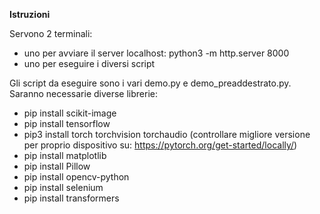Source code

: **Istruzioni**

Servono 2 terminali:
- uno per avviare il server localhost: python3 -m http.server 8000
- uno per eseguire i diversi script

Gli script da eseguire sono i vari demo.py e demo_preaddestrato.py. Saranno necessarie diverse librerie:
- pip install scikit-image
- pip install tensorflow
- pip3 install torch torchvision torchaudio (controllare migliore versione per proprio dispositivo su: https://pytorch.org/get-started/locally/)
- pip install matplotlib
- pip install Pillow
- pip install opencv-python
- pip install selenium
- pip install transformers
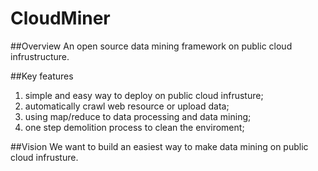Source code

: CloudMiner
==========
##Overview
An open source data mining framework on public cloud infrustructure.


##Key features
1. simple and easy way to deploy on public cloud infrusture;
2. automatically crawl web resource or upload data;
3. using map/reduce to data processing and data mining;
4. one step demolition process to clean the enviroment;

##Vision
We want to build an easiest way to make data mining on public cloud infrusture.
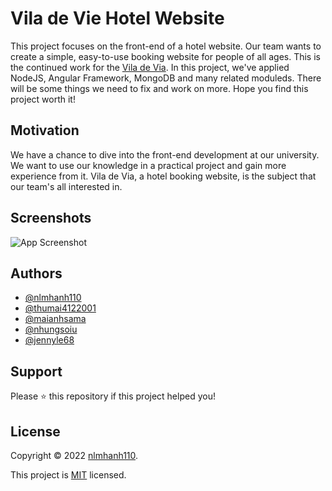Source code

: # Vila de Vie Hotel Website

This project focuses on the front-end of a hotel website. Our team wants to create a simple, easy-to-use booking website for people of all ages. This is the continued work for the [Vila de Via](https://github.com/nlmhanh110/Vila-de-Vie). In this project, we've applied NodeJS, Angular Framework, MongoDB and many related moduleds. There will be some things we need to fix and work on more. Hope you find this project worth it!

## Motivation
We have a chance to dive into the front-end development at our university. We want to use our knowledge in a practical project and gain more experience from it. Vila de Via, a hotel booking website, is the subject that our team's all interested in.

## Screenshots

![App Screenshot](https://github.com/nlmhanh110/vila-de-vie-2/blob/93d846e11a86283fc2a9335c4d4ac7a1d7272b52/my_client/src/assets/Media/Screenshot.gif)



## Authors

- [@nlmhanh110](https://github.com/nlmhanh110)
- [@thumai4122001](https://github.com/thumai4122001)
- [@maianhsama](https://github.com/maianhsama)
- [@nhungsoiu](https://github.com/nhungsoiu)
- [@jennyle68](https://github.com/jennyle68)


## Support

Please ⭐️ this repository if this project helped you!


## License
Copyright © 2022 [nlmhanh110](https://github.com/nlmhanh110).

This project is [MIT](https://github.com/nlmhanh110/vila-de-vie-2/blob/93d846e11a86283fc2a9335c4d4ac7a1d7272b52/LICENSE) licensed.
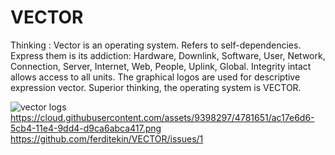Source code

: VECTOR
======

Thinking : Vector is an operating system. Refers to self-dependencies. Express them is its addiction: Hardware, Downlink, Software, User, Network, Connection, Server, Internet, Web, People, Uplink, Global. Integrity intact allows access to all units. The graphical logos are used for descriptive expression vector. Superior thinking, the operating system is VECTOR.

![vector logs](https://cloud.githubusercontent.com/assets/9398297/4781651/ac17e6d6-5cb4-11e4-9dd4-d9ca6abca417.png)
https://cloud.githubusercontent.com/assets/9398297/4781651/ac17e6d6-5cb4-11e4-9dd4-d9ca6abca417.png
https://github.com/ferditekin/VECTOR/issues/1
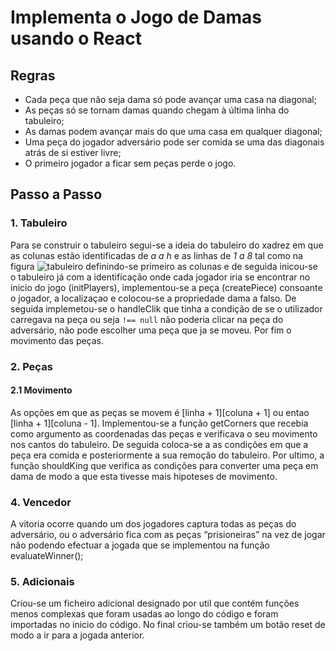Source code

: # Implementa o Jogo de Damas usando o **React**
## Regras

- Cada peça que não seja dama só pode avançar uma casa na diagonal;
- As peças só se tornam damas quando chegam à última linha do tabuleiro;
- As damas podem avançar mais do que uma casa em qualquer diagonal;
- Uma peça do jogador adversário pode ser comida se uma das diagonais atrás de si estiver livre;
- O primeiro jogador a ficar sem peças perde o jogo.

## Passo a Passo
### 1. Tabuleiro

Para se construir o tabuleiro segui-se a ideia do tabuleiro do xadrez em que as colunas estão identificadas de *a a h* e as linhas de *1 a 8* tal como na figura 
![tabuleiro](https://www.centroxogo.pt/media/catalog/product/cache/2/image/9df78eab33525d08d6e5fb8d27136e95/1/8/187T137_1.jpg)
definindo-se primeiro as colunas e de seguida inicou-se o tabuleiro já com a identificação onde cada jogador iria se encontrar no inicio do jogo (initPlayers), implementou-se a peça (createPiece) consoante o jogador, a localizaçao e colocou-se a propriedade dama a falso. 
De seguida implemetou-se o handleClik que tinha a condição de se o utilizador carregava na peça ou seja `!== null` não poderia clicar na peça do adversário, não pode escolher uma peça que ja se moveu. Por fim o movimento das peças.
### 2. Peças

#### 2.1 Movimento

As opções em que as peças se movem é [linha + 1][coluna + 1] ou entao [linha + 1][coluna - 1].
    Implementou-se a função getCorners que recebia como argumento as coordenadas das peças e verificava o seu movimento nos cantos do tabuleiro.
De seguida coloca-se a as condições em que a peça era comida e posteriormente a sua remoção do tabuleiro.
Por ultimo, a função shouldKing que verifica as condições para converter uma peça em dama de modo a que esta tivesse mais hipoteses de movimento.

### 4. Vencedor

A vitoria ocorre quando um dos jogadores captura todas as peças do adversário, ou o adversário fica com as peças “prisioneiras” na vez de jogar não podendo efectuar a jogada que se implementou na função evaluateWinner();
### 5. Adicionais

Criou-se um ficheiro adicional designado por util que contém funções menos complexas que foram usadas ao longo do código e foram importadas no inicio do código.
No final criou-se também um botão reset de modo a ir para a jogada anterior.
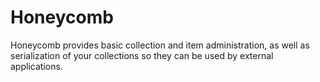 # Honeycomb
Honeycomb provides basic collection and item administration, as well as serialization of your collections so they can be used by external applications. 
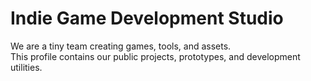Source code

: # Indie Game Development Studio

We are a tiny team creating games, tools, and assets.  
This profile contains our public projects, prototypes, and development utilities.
########################################
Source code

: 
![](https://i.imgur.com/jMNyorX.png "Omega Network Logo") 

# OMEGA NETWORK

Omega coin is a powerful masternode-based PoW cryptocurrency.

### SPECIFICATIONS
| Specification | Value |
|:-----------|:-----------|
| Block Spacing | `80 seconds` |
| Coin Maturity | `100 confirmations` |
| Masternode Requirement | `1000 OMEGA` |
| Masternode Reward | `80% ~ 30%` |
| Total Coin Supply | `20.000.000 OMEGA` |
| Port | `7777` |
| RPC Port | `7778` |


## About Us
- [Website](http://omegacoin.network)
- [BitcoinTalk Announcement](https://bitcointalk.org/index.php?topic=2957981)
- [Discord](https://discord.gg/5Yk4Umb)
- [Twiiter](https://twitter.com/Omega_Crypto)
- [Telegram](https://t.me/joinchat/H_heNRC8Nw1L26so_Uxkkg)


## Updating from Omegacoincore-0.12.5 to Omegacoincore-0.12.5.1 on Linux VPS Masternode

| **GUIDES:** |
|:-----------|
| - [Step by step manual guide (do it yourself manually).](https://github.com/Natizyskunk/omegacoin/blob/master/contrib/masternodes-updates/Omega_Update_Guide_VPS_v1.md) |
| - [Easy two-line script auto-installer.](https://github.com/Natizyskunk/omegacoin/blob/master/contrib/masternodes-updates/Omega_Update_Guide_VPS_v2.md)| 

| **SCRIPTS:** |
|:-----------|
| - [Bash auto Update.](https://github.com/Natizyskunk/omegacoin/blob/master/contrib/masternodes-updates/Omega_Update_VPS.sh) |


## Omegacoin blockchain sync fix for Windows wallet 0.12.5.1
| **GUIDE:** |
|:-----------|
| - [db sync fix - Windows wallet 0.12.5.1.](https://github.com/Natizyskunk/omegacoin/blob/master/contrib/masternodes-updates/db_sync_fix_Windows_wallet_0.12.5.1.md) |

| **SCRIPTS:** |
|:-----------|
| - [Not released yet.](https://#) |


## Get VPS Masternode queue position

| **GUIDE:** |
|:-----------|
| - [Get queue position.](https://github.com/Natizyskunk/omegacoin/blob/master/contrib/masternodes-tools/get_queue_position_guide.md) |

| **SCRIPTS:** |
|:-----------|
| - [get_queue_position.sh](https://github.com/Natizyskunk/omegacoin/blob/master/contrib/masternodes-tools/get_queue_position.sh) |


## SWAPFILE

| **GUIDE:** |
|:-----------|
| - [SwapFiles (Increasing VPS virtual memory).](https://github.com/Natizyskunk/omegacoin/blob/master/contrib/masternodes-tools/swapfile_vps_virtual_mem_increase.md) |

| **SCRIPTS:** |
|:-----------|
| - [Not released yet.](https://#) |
########################################
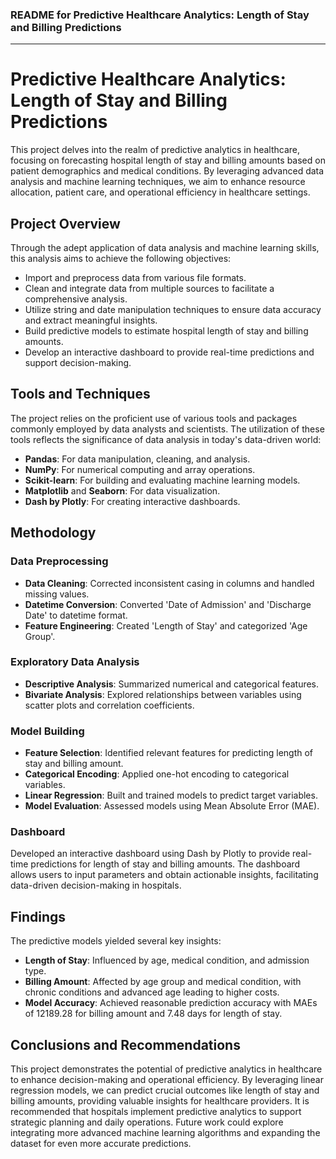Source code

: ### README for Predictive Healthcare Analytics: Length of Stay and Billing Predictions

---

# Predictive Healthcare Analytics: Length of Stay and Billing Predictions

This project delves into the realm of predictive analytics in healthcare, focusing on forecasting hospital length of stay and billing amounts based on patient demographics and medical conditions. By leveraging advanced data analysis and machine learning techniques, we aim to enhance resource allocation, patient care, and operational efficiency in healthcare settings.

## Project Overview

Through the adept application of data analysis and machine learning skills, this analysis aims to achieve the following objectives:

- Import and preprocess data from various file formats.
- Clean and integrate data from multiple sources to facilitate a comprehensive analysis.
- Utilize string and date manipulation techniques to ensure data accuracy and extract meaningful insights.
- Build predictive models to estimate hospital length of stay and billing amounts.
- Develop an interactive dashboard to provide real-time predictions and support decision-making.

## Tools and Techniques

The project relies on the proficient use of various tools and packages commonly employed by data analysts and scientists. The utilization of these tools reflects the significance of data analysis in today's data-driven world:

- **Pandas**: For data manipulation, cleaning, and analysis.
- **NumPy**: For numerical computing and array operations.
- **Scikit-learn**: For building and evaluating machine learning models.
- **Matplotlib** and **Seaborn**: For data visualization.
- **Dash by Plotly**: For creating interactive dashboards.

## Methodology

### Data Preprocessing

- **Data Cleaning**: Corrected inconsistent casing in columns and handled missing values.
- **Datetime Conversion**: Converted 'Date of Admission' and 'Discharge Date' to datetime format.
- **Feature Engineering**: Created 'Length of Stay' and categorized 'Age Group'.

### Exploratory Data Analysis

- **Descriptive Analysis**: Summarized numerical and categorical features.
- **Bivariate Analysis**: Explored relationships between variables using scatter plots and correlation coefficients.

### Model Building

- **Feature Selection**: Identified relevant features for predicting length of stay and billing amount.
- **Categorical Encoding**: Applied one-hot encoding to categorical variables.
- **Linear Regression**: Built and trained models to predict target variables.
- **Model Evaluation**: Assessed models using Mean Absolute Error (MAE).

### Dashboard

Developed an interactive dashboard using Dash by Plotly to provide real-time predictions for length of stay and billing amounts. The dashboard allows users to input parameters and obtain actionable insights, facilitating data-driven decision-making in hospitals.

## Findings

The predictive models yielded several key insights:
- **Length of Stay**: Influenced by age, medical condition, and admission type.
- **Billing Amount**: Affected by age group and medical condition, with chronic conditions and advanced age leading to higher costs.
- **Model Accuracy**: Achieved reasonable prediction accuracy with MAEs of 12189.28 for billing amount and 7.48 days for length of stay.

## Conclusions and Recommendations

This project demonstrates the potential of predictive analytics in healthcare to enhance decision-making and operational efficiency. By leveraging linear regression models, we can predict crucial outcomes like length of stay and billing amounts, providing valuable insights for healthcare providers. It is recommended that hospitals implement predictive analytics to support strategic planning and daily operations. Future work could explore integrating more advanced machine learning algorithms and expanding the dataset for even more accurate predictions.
########################################
__What this task involves__
Only a number should be given: the count of lines above that contain the word "interactive".

__Solution below__
3